Mary Higgins Clark has died at the age of 92.
The award-winning author of more than 50 thrillers that have sold more than 70 million copies wrote her last novel in 2004.
Speaking about the death of her husband, Michael Higgins, in 2005, she said: 'I did not wish to put more pressure on him, more suffering, more physical danger. He knew that was a big contribution he was making in my life.'
The New York Times bestselling author Mary Higgins Clark, pictured in her office in New York City in October 2010
Clark was named by Time magazine as one of the 100 most influential people in the world in 1998 and was described by Oprah Winfrey as the 'queen of suspense'.
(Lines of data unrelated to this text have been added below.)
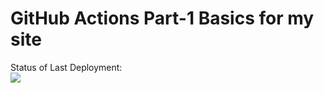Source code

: # GitHub Actions Part-1 Basics for my site

Status of Last Deployment:<br>
<img src="https://github.com/r-shulgin/Wings/workflows/My-GitHabActions-Basics/badge.svg?branch=main"><br>
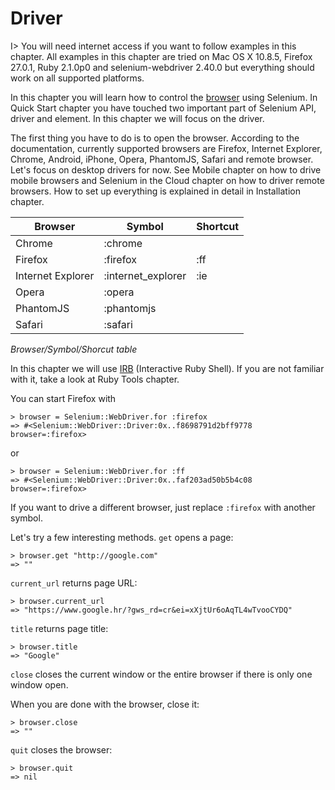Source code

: # Driver

I> You will need internet access if you want to follow examples in this chapter. All examples in this chapter are tried on Mac OS X 10.8.5, Firefox 27.0.1, Ruby 2.1.0p0 and selenium-webdriver 2.40.0 but everything should work on all supported platforms.

In this chapter you will learn how to control the [browser](http://rdoc.info/gems/selenium-webdriver/Selenium/WebDriver/Driver) using Selenium. In Quick Start chapter you have touched two important part of Selenium API, driver and element. In this chapter we will focus on the driver.

The first thing you have to do is to open the browser. According to the documentation, currently supported browsers are Firefox, Internet Explorer, Chrome, Android, iPhone, Opera, PhantomJS, Safari and remote browser. Let's focus on desktop drivers for now. See Mobile chapter on how to drive mobile browsers and Selenium in the Cloud chapter on how to driver remote browsers. How to set up everything is explained in detail in Installation chapter.

| Browser           | Symbol             | Shortcut |
|-------------------|--------------------|----------|
| Chrome            | :chrome            |          |
| Firefox           | :firefox           | :ff      |
| Internet Explorer | :internet_explorer | :ie      |
| Opera             | :opera             |          |
| PhantomJS         | :phantomjs         |          |
| Safari            | :safari            |          |

*Browser/Symbol/Shorcut table*

In this chapter we will use [IRB](https://en.wikipedia.org/wiki/Interactive_Ruby_Shell) (Interactive Ruby Shell). If you are not familiar with it, take a look at Ruby Tools chapter.

You can start Firefox with

    > browser = Selenium::WebDriver.for :firefox
    => #<Selenium::WebDriver::Driver:0x..f8698791d2bff9778 browser=:firefox>

or

    > browser = Selenium::WebDriver.for :ff
    => #<Selenium::WebDriver::Driver:0x..faf203ad50b5b4c08 browser=:firefox>

If you want to drive a different browser, just replace `:firefox` with another symbol.

Let's try a few interesting methods. `get` opens a page:

    > browser.get "http://google.com"
    => ""

`current_url` returns page URL:

    > browser.current_url
    => "https://www.google.hr/?gws_rd=cr&ei=xXjtUr6oAqTL4wTvooCYDQ"

`title` returns page title:

    > browser.title
    => "Google"

`close` closes the current window or the entire browser if there is only one window open.

When you are done with the browser, close it:

    > browser.close
    => ""

`quit` closes the browser:

    > browser.quit
    => nil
Born in New York City, the daughter of a Sunday school teacher and a schoolteacher, she started publishing when she was just 16.
In her early 20s, she married her husband of 50 years, Michael Higgins, and named one of her novels Sister Disturbances.
The couple divorced in 1969 after 24 years together, but reunited in the late 1970s and founded Mary Higgins Clark Publishing.
Starting in 1973, it published a new book each year, usually a thriller about a crime, a paranormal event or a medical story.
The first addition to the Mary Higgins Clark publishing house was The Eyes of Eddie Doyle, a tale of seven FBI agents locked in an underground facility to gather information about a serial killer.
As of 2010, the company was producing books for every one of the formats on the Amazon and Barnes & Noble websites.